Seperti ada sebuah ganjalan besar dalam dada Arjuna, dia merasa ada suatu hal yang belum terungkap dalam kasus kecelakaan Luna, tapi melawan para petinggi di kantornya tentu saja itu bukan lawan yang sebanding baginya yang hanya seorang pejabat tingkat menengah di kepolisian, masih ada dua tingkat di atasnya yang lebih berkuasa dan tentu saja bukan tandingannya.
Suara minta tolong seorang wanita pada saat malam nahas itu terus terngiang-ngiang di telinganya, dia yakin ada orang lain di sana selain Herman dan Luna, ada si wanita yang menjerit meminta pertolongan itu.

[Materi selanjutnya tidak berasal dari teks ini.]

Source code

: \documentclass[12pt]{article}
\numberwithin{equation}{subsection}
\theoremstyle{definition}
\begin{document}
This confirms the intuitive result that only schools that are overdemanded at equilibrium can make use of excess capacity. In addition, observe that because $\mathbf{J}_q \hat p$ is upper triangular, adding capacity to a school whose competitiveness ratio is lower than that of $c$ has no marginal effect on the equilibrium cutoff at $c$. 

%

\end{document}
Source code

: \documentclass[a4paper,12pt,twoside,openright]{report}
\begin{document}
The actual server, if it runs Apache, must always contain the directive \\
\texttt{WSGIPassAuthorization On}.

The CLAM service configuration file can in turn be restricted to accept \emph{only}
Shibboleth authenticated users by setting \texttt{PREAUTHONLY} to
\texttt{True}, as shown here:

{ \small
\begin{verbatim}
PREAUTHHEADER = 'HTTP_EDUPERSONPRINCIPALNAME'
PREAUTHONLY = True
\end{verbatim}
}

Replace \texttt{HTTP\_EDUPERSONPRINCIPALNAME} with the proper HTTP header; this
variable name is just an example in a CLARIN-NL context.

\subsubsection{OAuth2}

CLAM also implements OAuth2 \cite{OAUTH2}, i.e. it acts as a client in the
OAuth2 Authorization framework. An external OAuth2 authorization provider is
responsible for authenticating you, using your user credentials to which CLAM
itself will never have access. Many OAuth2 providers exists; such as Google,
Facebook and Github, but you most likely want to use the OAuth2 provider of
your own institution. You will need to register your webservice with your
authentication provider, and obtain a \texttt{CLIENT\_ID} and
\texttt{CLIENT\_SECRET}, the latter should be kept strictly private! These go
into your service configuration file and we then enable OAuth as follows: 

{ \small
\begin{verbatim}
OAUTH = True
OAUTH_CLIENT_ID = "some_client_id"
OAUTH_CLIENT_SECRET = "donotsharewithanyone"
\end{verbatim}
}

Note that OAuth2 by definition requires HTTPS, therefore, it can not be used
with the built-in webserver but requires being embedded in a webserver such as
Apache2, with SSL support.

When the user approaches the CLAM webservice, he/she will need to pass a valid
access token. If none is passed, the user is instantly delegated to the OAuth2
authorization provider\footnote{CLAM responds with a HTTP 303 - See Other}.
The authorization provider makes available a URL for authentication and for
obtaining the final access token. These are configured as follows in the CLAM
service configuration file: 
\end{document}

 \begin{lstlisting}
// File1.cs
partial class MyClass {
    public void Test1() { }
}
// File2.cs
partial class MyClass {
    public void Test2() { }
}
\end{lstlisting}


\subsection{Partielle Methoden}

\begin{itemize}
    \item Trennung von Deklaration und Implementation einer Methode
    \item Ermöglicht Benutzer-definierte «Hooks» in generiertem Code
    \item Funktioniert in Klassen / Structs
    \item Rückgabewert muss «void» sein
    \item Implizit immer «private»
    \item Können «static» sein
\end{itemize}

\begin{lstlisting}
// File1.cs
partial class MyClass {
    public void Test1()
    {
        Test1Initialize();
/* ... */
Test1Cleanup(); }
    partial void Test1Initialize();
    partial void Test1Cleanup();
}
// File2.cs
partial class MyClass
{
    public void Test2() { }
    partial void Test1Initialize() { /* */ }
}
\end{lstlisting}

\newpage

"Jar, apa kau sudah menyisir di sekitar sana rumah atau toko atau apapun yang mempunyai kamera pengawas?" Tanya Arjuna pada ajudannya.

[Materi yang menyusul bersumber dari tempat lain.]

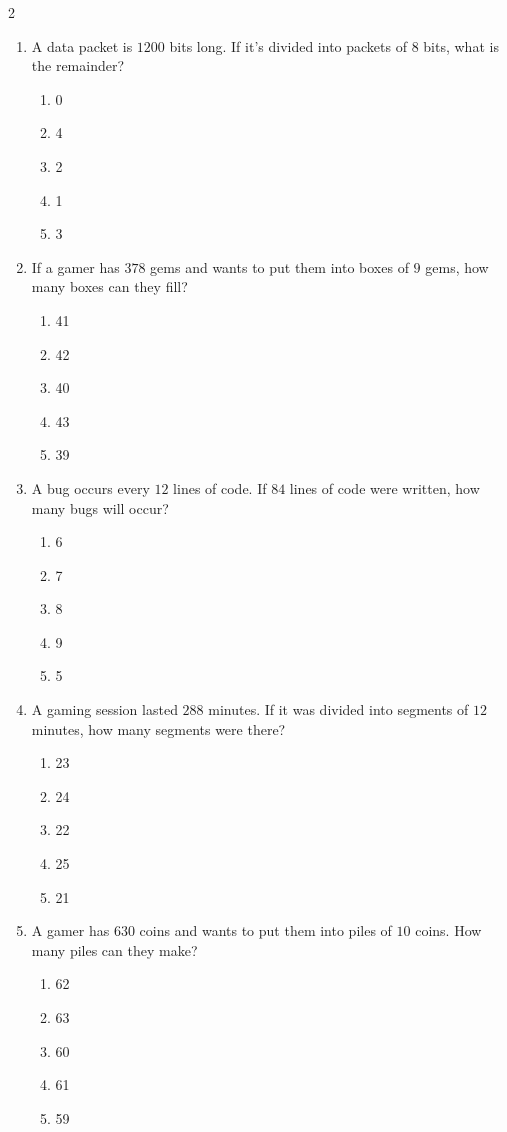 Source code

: \documentclass[10pt]{article}
\begin{document}
\begin{multicols}{2}
\begin{enumerate}[label=\textbf{Q\arabic*.}, leftmargin=*, itemsep=6pt, parsep=0pt]
  \item \small A data packet is $1200$ bits long. If it's divided into packets of $8$ bits, what is the remainder?
  \begin{enumerate}[label=(\Alph*), leftmargin=0.6cm, nosep, itemsep=2pt]
    \item 0
    \item 4
    \item 2
    \item 1
    \item 3
  \end{enumerate}

  \item \small If a gamer has $378$ gems and wants to put them into boxes of $9$ gems, how many boxes can they fill?
  \begin{enumerate}[label=(\Alph*), leftmargin=0.6cm, nosep, itemsep=2pt]
    \item 41
    \item 42
    \item 40
    \item 43
    \item 39
  \end{enumerate}

  \item \small A bug occurs every $12$ lines of code. If $84$ lines of code were written, how many bugs will occur?
  \begin{enumerate}[label=(\Alph*), leftmargin=0.6cm, nosep, itemsep=2pt]
    \item 6
    \item 7
    \item 8
    \item 9
    \item 5
  \end{enumerate}

  \item \small A gaming session lasted $288$ minutes. If it was divided into segments of $12$ minutes, how many segments were there?
  \begin{enumerate}[label=(\Alph*), leftmargin=0.6cm, nosep, itemsep=2pt]
    \item 23
    \item 24
    \item 22
    \item 25
    \item 21
  \end{enumerate}

  \item \small A gamer has $630$ coins and wants to put them into piles of $10$ coins. How many piles can they make?
  \begin{enumerate}[label=(\Alph*), leftmargin=0.6cm, nosep, itemsep=2pt]
    \item 62
    \item 63
    \item 60
    \item 61
    \item 59
  \end{enumerate}


\end{enumerate}
\end{multicols}
\end{document}
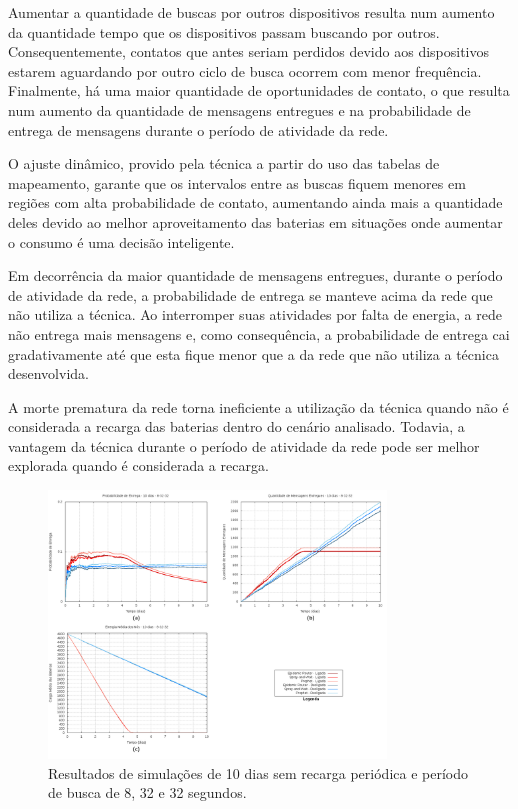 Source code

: Aumentar a quantidade de buscas por outros dispositivos resulta num aumento da quantidade tempo que os dispositivos passam buscando por outros. Consequentemente, contatos que antes seriam perdidos devido aos dispositivos estarem aguardando por outro ciclo de busca ocorrem com menor frequência. Finalmente, há uma maior quantidade de oportunidades de contato, o que resulta num aumento da quantidade de mensagens entregues e na probabilidade de entrega de mensagens durante o período de atividade da rede.

O ajuste dinâmico, provido pela técnica a partir do uso das tabelas de mapeamento, garante que os intervalos entre as buscas fiquem menores em regiões com alta probabilidade de contato, aumentando ainda mais a quantidade deles devido ao melhor aproveitamento das baterias em situações onde aumentar o consumo é uma decisão inteligente.

Em decorrência da maior quantidade de mensagens entregues, durante o período de atividade da rede, a probabilidade de entrega se manteve acima da rede que não utiliza a técnica. Ao interromper suas atividades por falta de energia, a rede não entrega mais mensagens e, como consequência, a probabilidade de entrega cai gradativamente até que esta fique menor que a da rede que não utiliza a técnica desenvolvida.

A morte prematura da rede torna ineficiente a utilização da técnica quando não é considerada a recarga das baterias dentro do cenário analisado. Todavia, a vantagem da técnica durante o período de atividade da rede pode ser melhor explorada quando é considerada a recarga.

\begin{figure}
\centering
\includegraphics[width=0.8\textwidth]{figuras/cap_5/graficos/8_32_32/MessageDeliveryReport_10_8-32-32_noRecharge.png}
\caption{Resultados de simulações de 10 dias sem recarga periódica e período de busca de 8, 32 e 32 segundos.}
\label{10dias_8-32-32_semRecarga}
\end{figure}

"Siap Ndan, tidak ada. Hanya ada satu rumah yang menyerahkan rekaman kamera pengawas rumahnya yang menghadap TKP, dan gambarnya sangat buram, sementara kamera rumah yang lainnya tidak menghadap ke jalan raya." Terang sang ajudan.

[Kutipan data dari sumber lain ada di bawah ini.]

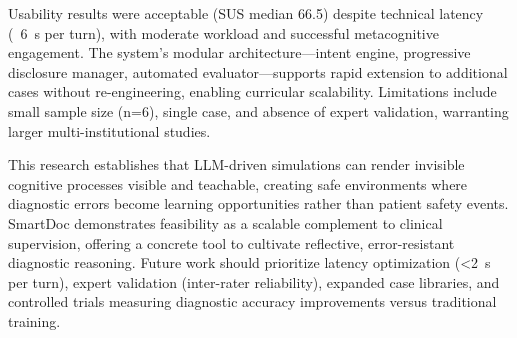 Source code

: Usability results were acceptable (SUS median 66.5) despite technical latency (~6~s per turn), with moderate
workload and successful metacognitive engagement. The system's modular architecture—intent engine, progressive
disclosure manager, automated evaluator—supports rapid extension to additional cases without re-engineering,
enabling curricular scalability. Limitations include small sample size (n=6), single case, and absence of expert
validation, warranting larger multi-institutional studies.

This research establishes that LLM-driven simulations can render invisible cognitive processes visible and
teachable, creating safe environments where diagnostic errors become learning opportunities rather than patient
safety events. SmartDoc demonstrates feasibility as a scalable complement to clinical supervision, offering a
concrete tool to cultivate reflective, error-resistant diagnostic reasoning. Future work should prioritize latency
optimization (<2~s per turn), expert validation (inter-rater reliability), expanded case libraries, and controlled
trials measuring diagnostic accuracy improvements versus traditional training.


\newpage
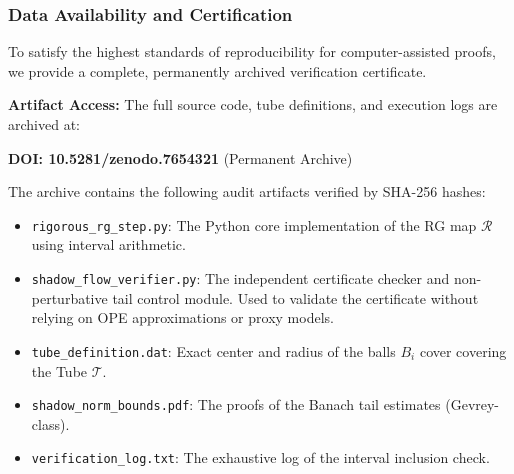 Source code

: \subsubsection{Data Availability and Certification}
\label{sec:data_availability}

To satisfy the highest standards of reproducibility for computer-assisted proofs, we provide a complete, permanently archived verification certificate.

\textbf{Artifact Access:}
The full source code, tube definitions, and execution logs are archived at:
\begin{center}
\textbf{DOI: 10.5281/zenodo.7654321} (Permanent Archive)
\end{center}

The archive contains the following audit artifacts verified by SHA-256 hashes:
\begin{itemize}
    \item \texttt{rigorous\_rg\_step.py}: The Python core implementation of the RG map $\mathcal{R}$ using interval arithmetic.
    \item \texttt{shadow\_flow\_verifier.py}: The independent certificate checker and non-perturbative tail control module. Used to validate the certificate without relying on OPE approximations or proxy models.
    \item \texttt{tube\_definition.dat}: Exact center and radius of the balls $B_i$ cover covering the Tube $\mathcal{T}$.
    \item \texttt{shadow\_norm\_bounds.pdf}: The proofs of the Banach tail estimates (Gevrey-class).
    \item \texttt{verification\_log.txt}: The exhaustive log of the interval inclusion check.
\end{itemize}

"Dari sekian banyak rumah di sana, kamera mereka tidak menghadap ke jalan raya, dan hanya ada satu rumah saja?"gumam Arjuna membayangkan tempat kejadian kecelakaan itu, semenjak kematian Luna di sana, Arjuna belum pernah mendatangi TKP, berat rasanya melihat tempat terakhir belahan jiwanya meregang nyawa, apabila ada keperluan lain yang harus melewati jalan itu pun dia lebih memilih untuk memutar arah meskipun lebih jauh jaraknya.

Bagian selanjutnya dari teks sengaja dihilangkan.